The weather in Hampshire has taken a sudden cooler turn this week. My wife tells me one cannot pretend it is shorts weather here any longer and I must wear longer attire. It will reduce the puzzled looks from other shoppers on the plus side.

Anyway, as the shorter days and longer nights descend on the northern half of the world, seasonal fresh soft fruit for dessert begin to disappear from our menu.

Fear not, one of the absolute delights is the ability to justify the treat of an old fashioned English Pudding.
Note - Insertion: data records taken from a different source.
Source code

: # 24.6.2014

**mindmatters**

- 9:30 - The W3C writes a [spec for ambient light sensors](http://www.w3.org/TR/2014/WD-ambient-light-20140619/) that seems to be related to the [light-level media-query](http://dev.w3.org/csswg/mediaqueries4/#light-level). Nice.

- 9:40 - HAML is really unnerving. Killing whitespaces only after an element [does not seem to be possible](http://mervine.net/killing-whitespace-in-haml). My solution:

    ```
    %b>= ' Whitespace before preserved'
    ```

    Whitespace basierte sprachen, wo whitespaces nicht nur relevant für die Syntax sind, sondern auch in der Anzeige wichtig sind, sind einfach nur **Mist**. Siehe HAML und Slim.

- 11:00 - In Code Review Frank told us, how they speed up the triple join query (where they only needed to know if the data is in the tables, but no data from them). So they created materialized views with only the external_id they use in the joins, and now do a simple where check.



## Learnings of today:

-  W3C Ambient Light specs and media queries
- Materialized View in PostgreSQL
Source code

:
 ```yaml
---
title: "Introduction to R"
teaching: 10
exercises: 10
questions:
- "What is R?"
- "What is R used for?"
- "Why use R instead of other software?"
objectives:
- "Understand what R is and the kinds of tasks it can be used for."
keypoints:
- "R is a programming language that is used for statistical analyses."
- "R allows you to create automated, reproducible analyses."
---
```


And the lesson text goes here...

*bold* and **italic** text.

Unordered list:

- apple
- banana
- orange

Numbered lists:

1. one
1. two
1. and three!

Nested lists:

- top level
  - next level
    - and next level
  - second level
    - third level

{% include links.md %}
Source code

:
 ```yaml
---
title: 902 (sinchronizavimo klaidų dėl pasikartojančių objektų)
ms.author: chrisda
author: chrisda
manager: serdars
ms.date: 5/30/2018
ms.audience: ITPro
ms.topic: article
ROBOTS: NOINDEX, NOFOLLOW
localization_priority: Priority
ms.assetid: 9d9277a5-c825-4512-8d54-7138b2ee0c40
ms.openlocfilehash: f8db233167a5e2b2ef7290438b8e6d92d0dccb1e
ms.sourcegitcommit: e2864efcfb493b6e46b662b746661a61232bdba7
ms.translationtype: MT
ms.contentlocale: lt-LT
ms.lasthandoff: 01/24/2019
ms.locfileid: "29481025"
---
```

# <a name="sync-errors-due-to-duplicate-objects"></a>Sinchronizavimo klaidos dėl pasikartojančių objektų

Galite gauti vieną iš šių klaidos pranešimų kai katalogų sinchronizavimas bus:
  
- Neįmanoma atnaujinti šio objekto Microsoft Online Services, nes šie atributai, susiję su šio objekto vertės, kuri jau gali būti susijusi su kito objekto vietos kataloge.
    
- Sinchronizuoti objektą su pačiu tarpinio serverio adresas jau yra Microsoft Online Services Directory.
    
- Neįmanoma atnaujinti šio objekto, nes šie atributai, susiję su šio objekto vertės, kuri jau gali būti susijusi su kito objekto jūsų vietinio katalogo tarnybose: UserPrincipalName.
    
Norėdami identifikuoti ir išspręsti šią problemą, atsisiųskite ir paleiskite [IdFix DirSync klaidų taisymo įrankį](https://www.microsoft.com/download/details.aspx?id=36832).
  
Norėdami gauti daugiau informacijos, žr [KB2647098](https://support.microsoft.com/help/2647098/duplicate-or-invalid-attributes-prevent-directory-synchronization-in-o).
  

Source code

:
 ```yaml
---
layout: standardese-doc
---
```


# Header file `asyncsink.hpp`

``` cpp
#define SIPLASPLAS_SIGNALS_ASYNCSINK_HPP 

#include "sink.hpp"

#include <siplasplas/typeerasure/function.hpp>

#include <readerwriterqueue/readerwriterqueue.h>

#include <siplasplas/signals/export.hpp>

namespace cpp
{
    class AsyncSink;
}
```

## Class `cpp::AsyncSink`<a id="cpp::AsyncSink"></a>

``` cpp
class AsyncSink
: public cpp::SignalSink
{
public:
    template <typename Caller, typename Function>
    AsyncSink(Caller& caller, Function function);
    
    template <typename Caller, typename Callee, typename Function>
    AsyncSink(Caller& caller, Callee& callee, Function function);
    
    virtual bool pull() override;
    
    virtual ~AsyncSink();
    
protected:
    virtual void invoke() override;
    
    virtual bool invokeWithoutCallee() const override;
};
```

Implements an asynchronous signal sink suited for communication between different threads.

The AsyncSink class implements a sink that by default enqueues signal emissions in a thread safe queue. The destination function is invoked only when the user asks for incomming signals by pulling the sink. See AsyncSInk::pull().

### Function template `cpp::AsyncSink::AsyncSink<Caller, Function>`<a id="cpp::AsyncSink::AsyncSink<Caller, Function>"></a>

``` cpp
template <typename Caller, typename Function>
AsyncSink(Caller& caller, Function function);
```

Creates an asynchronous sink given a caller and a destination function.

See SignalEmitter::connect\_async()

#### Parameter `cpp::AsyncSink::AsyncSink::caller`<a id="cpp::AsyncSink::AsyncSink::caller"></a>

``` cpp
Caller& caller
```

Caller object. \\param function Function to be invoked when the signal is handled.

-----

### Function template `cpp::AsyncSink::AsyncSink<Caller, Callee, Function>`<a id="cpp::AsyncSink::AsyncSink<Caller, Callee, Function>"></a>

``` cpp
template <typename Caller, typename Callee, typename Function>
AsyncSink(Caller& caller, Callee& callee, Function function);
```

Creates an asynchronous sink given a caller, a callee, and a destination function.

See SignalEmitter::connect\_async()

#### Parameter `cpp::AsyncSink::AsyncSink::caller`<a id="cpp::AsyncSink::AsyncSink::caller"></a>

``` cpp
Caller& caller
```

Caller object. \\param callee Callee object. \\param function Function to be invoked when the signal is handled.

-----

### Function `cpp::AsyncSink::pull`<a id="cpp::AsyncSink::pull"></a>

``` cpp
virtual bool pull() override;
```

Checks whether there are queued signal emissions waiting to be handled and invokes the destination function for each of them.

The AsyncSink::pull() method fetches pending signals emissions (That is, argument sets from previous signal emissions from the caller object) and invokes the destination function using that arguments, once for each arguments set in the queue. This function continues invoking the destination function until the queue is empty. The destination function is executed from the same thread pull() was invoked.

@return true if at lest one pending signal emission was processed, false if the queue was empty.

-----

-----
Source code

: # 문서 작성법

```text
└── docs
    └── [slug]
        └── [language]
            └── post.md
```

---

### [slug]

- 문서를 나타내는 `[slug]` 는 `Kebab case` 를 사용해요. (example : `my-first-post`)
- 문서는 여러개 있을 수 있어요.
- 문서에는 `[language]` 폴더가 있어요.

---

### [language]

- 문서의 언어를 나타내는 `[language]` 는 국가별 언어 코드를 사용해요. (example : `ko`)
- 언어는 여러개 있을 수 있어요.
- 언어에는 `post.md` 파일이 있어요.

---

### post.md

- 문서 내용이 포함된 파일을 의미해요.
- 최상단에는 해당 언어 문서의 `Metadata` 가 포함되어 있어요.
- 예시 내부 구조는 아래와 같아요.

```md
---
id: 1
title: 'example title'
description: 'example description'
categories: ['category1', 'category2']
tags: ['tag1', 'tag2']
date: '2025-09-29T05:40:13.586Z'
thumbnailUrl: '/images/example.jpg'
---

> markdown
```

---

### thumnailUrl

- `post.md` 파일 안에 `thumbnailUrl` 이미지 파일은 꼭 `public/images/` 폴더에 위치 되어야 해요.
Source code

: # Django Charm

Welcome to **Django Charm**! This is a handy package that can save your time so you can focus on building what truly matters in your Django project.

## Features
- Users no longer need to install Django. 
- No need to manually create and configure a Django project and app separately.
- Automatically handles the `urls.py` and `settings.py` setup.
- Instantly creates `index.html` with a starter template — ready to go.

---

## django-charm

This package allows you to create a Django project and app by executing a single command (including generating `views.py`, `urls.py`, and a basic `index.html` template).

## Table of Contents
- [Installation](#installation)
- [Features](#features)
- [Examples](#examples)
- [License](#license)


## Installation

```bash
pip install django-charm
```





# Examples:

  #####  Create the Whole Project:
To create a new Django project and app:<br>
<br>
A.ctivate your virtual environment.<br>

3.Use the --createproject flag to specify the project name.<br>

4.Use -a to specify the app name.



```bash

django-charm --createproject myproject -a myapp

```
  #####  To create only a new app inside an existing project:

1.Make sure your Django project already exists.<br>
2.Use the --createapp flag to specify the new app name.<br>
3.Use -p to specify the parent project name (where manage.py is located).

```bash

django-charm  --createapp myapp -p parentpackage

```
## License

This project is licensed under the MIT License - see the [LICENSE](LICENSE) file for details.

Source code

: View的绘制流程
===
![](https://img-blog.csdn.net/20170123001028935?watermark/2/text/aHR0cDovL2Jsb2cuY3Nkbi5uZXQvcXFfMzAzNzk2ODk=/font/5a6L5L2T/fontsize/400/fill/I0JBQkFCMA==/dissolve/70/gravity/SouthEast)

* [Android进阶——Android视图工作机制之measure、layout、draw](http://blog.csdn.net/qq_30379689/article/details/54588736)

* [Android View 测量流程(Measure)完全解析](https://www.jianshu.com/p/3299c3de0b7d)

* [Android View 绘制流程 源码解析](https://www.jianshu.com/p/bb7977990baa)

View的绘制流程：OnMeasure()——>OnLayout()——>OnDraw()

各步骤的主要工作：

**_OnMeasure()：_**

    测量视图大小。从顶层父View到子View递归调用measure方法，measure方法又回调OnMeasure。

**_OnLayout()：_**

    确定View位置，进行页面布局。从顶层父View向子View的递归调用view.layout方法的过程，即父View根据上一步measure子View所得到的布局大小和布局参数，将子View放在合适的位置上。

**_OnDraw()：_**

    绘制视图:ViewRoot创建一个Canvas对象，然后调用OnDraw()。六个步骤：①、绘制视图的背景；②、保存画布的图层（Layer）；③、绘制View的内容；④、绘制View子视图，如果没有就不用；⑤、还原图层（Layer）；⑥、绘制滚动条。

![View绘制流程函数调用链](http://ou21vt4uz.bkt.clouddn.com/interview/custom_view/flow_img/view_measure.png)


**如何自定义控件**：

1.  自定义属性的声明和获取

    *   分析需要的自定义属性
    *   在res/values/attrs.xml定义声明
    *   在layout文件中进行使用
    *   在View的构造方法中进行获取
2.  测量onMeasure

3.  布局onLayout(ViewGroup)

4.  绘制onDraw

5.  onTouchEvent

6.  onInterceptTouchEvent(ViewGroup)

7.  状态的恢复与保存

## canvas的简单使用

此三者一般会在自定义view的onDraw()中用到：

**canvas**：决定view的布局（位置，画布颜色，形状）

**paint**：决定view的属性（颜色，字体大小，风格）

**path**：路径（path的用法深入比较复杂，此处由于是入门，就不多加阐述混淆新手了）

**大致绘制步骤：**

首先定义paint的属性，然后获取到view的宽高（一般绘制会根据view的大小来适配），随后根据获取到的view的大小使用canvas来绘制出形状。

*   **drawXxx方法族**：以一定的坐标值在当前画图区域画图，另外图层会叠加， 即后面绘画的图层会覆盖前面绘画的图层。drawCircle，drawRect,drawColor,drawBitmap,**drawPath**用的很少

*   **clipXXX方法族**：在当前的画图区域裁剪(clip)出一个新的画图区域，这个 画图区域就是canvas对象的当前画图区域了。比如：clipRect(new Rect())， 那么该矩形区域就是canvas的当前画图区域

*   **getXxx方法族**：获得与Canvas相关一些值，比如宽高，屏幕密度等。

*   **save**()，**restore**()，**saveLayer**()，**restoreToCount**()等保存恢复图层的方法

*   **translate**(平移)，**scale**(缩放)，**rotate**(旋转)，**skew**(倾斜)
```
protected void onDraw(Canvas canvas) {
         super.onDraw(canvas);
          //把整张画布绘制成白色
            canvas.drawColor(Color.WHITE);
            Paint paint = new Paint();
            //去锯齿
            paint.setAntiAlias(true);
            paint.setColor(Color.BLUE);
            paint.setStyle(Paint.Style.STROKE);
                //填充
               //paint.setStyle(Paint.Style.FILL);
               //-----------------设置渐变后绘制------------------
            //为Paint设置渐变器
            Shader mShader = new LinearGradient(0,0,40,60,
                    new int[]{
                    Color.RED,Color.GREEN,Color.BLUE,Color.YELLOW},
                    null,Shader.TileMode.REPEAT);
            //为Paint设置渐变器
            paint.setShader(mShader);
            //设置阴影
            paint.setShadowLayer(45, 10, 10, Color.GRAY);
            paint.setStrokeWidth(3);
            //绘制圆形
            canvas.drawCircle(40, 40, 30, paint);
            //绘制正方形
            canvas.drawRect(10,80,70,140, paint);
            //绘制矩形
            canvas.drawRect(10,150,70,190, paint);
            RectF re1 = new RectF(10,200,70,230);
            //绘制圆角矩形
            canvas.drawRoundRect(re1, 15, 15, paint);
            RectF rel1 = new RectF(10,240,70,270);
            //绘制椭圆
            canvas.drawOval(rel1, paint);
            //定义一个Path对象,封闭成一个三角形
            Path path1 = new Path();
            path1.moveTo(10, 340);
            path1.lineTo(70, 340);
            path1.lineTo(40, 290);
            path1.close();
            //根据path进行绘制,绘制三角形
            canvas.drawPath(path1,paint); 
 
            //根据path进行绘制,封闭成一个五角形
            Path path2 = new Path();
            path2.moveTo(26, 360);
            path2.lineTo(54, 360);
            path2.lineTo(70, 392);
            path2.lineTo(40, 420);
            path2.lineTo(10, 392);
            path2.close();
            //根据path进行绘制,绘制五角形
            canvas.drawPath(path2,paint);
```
I have eaten this many times, but always thought it would be complicated and time consuming to reproduce an inferior imitation of what is served in restaurants – surely you need some specialized equipment or ingredient to make something so good. All you need is around an hour, a cold evening and a few hungry friends..

Serves 4

Ingredients

150g dates
200ml of Earl grey tea (English breakfast is ok too)
60g butter
90g caster sugar
2 small eggs
120g self raising flour (or 1 extra large)
1/2 tsp bicarbonate of soda
1 tsp good vanilla essence
2 tsp ground ginger
2 tsp of horlicks or malted milk drink powder (don’t worry too much if you don’t have it)

Brandy caramel sauce

120g white sugar
40ml water
200ml double cream
40ml of brandy (or whiskey)

Method

1. Preheat oven to 165c
2. Soak dates in hot tea for at least 30 mins, overnight is fine.
3. Chop soaked dates finely
4. Oil a loaf tin well (it is called sticky for a reason…
5. Cream butter and sugar together until pale in colour. Add egg little by little, beating well between each addition to avoid curdling.
6. Fold in all remaining ingredients (not the sauce ones!) until just combined.
7. Place in loaf tin and bake for 40 mins or until inserted knife comes out clean.
8. Now for the sauce, put sugar and water in small pan and heat on a high heat.
9. Do not walk away from the pan and do not stir. Just watch it bubble until it begins to turn from golden to light brown. Remember do not stir AT ALL!
10. Once it goes from golden to light brown you have a window of around 10 seconds otherwise it will burn and you need to start again.
11. Take off heat and immediately add cream – it will froth right up and look really angry. be careful as it is hotter than hell! Once it begins to calm down you may stir this quite hard, but carefully.
12. The sauce is great at that point, try it if you like (carefully) as it is sensational.  The sauce is great just served with vanilla or chocolate ice cream.
13. Add brandy to sauce and stir well.
14. Pour a third sauce over pudding in loaf tin. Cut pudding into thick slices served with rest of sauce and a swirl of cold cream.
15. Undo your belt a little and enjoy the happy pudding induced bliss like state.